Epistles: Part 1
Romans - Colossians
Romans: Part 1
"Paul’s Magnus Opus"
The Book of Romans is a four-part explanation of the Gospel message written by Paul to the Church in Rome. Since Adam, humans chose to live sinful and selfish lives. Paul shows how Jesus created the new covenant family of Abraham through his death and resurrection and the sending of the Spirit. The people of Israel tried to obey God and follow the Law, but they didn't succeed. Only faith in Jesus' death and resurrection can justify humanity and fulfill God's promise to create a covenant relationship with His people, the descendants of Abraham. Through Jesus, God creates a new covenant family that includes Jews and gentiles who are unified as they love and forgive each other. Even though people continue to reject Jesus, God uses their rejection to expand His family and grow the Church.

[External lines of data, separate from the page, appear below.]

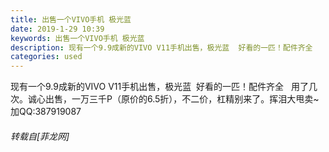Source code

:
 ```yaml
---
title: 出售一个VIVO手机 极光蓝
date: 2019-1-29 10:39
keywords: 出售一个VIVO手机 极光蓝
description: 现有一个9.9成新的VIVO V11手机出售，极光蓝  好看的一匹！配件齐全   用了几次。诚心出售，一万三千P（原价的6.5折），不二价，杠精别来了。挥泪大甩卖~加QQ:387919087
categories: used
---
```

<td class="t_f" id="postmessage_2838659">

现有一个9.9成新的VIVO V11手机出售，极光蓝  好看的一匹！配件齐全   用了几次。诚心出售，一万三千P（原价的6.5折），不二价，杠精别来了。挥泪大甩卖~加QQ:387919087</td>
###### 转载自[菲龙网]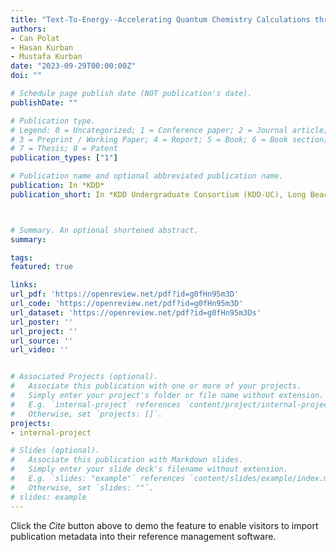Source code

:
 ```yaml
---
title: "Text-To-Energy--Accelerating Quantum Chemistry Calculations through Enhanced Text-to-Vector Encoding and Orbital-Aware Multilayer Perceptron"
authors:
- Can Polat
- Hasan Kurban
- Mustafa Kurban
date: "2023-09-29T00:00:00Z"
doi: ""

# Schedule page publish date (NOT publication's date).
publishDate: ""

# Publication type.
# Legend: 0 = Uncategorized; 1 = Conference paper; 2 = Journal article;
# 3 = Preprint / Working Paper; 4 = Report; 5 = Book; 6 = Book section;
# 7 = Thesis; 8 = Patent
publication_types: ["1"]

# Publication name and optional abbreviated publication name.
publication: In *KDD*
publication_short: In *KDD Undergraduate Consortium (KDD-UC), Long Beach, CA, USA*



# Summary. An optional shortened abstract.
summary:

tags:
featured: true

links:
url_pdf: 'https://openreview.net/pdf?id=g0fHn95m3D'
url_code: 'https://openreview.net/pdf?id=g0fHn95m3D'
url_dataset: 'https://openreview.net/pdf?id=g0fHn95m3Ds'
url_poster: ''
url_project: ''
url_source: ''
url_video: ''


# Associated Projects (optional).
#   Associate this publication with one or more of your projects.
#   Simply enter your project's folder or file name without extension.
#   E.g. `internal-project` references `content/project/internal-project/index.md`.
#   Otherwise, set `projects: []`.
projects:
- internal-project

# Slides (optional).
#   Associate this publication with Markdown slides.
#   Simply enter your slide deck's filename without extension.
#   E.g. `slides: "example"` references `content/slides/example/index.md`.
#   Otherwise, set `slides: ""`.
# slides: example
---
```



Click the *Cite* button above to demo the feature to enable visitors to import publication metadata into their reference management software.
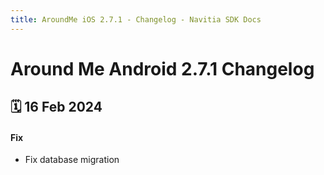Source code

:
 ```yaml
---
title: AroundMe iOS 2.7.1 - Changelog - Navitia SDK Docs
---
```


# Around Me Android 2.7.1 Changelog

<h2>🗓 16 Feb 2024</h2>

#### Fix
- Fix database migration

Paul shows the new Christians in Corinth that all of life's most complex problems can be seen through the lens of the gospel. 1 Corinthians challenges believers to examine every area of life through the lens of the gospel. Specifically, Paul addresses divisions, food, sex, worship gatherings and the resurrection. He reminds believers that the Church is not a popularity contest, followers of Jesus cannot compromise when it comes to sexual integrity, the core principle of worship gatherings is love for others, and the resurrection gives us a reason for unity, motivation to maintain sexual purity, ability to love other people more than ourselves and ultimate hope for victory over death. Our belief that Jesus was raised from the dead makes the gospel more than moral advice or a recipe for private spirituality. It opens a whole new reality for every area of our life.

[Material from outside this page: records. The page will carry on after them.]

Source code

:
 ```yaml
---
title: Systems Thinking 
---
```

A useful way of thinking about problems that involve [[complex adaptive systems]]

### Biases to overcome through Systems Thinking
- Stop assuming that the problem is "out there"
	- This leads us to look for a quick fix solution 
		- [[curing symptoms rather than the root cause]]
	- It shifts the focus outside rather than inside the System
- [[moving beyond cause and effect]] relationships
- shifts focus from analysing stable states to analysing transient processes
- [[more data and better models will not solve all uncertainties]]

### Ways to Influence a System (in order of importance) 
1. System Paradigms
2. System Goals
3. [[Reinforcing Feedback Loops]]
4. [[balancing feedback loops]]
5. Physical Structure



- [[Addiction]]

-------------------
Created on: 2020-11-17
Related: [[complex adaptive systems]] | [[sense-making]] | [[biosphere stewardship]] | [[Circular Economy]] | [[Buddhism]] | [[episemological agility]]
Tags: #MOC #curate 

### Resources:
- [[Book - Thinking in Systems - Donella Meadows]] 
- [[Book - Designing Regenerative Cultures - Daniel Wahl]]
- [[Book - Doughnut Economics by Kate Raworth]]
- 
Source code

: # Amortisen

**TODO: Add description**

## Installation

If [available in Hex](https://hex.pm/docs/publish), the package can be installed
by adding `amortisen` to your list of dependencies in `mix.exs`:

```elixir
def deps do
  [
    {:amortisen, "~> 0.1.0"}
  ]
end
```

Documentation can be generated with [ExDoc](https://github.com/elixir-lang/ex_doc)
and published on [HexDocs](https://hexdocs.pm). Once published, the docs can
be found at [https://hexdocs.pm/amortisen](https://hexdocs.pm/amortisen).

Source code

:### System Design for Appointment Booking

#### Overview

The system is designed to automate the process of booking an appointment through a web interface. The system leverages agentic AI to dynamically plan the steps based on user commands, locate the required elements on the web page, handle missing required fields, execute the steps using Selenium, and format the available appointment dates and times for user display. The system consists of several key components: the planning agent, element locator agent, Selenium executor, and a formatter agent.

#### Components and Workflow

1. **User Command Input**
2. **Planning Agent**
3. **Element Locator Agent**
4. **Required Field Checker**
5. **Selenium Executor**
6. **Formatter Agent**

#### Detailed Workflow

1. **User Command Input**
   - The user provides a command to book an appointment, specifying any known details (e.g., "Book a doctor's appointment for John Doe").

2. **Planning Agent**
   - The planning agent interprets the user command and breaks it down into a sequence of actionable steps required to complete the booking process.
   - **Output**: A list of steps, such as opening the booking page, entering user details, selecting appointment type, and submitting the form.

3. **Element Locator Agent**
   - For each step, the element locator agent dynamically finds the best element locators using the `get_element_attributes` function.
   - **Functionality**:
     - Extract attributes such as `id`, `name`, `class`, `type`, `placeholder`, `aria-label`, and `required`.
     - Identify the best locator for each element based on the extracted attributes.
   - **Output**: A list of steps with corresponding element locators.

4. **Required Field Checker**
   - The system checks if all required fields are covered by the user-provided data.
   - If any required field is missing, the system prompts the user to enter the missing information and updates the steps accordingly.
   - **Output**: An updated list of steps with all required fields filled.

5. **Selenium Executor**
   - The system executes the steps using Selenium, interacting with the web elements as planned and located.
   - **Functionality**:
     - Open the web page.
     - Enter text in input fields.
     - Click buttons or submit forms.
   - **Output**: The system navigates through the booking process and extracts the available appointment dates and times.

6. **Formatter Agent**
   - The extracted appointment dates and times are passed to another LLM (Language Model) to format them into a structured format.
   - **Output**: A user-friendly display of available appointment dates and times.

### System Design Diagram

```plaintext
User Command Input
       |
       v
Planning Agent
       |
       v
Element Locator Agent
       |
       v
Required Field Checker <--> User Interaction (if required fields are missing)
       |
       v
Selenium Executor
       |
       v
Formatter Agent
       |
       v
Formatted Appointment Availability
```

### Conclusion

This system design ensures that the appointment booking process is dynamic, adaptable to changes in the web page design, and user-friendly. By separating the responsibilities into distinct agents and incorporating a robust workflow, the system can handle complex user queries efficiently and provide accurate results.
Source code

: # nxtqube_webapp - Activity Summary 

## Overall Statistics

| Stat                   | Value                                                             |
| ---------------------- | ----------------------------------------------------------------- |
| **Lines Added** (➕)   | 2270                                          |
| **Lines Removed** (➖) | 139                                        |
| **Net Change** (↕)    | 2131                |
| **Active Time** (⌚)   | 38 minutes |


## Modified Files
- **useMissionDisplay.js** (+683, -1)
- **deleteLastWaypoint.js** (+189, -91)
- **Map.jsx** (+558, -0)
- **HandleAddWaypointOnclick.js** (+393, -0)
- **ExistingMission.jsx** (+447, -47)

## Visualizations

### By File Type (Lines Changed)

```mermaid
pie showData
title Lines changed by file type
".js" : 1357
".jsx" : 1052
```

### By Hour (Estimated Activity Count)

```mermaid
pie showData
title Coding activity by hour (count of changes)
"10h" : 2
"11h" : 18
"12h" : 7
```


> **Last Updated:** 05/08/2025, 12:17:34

Paul resolves his conflict with the Corinthians by showing how the scandal of the crucifixion turns our value systems upside-down. Paul addressed problems in the Corinth church in 1 Corinthians, but many rejected his advice. This grieved Paul as he had spent a great deal of time with the Corinthian church. He followed up with a painful visit and then sent them 2 Corinthians, a letter that assured them he forgave and loved them. After reading the letter, many church members repented and embraced the letter's message. Essentially, it challenges believers to see life through the paradox of the cross. Because of the cross and God's Spirit, Jesus' followers receive power to live transformed lives. They become equipped to take up Jesus' cruciform life and make it their own. Through the cross and resurrection, believers may live differently and model the values God desires, including generosity, humility, and weakness.
Paul challenges the Galatian Christians to stop allowing controversial Torah observances to divide their church's congregation. The Book of Galatians reminds the Church to embrace and follow the gospel message of the crucified Messiah. The requirement for non-Jewish Christians to become Torah observers and be circumcised or eat kosher misses the point. Jesus alone fulfills the laws of Torah and justifies believers. When people trust in Jesus as Messiah and put their faith in Him, His life, death, and resurrection become theirs. They are new creations, free from the requirement to follow the laws of Torah. They now join a new multi-ethnic covenant family of Jesus, thus fulfilling God's promise to Abraham. Because of Jesus and the Spirit, believers learn to love God and others.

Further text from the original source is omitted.